The movie rides on the backs of excellent performances by Rachel Gupta and Shafin Patel and by the originality and energy of the visuals— raucous village kids skating down narrow dusty lanes, crashing into tiny tea shops and crusty, shouting elders. Gupta and Patel are lovable and inhabit their roles so completely that one is hooked to watching even though, after the first half-hour, there are as many clichés littering the scenes as there are skateboards. The sheer enthusiasm the band of local children recruited as actors brings to the movie is infectious.

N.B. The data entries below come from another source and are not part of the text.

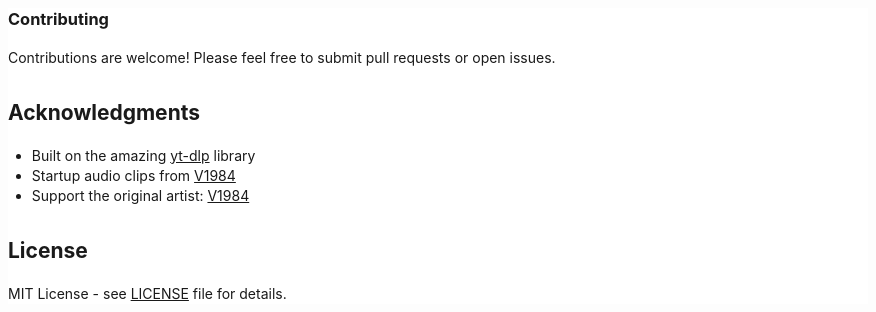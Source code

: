 ### Contributing

Contributions are welcome! Please feel free to submit pull requests or open issues.

## Acknowledgments

- Built on the amazing [yt-dlp](https://github.com/yt-dlp/yt-dlp) library
- Startup audio clips from [V1984](https://soundcloud.com/v1984/2014-sound-logo-studies)
- Support the original artist: [V1984](https://soundcloud.com/v1984)

## License

MIT License - see [LICENSE](LICENSE) file for details.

Manjari Makijany, who directed the movie and co-authored the script with her sister Vinati Makijany, had a skating park built in the village in Rajasthan where the movie was filmed, and it remains as a gift to the children of the village. However, I feel I want to know more about whether any lives were genuinely changed by the arrival of the film crew, the filming, and their whole novel skateboarding-as-a-metaphor-for-freedom concept in this backwater, tucked away in Rajasthan. I would suggest Ms. Makijany do a follow-up documentary so that we know that the park didn’t just become another misplaced monument dedicated to dog poop and stray cows.
Jyoti Minocha is an DC-based educator and writer who holds a Masters in Creative Writing from Johns Hopkins, and is working on a novel about the Partition.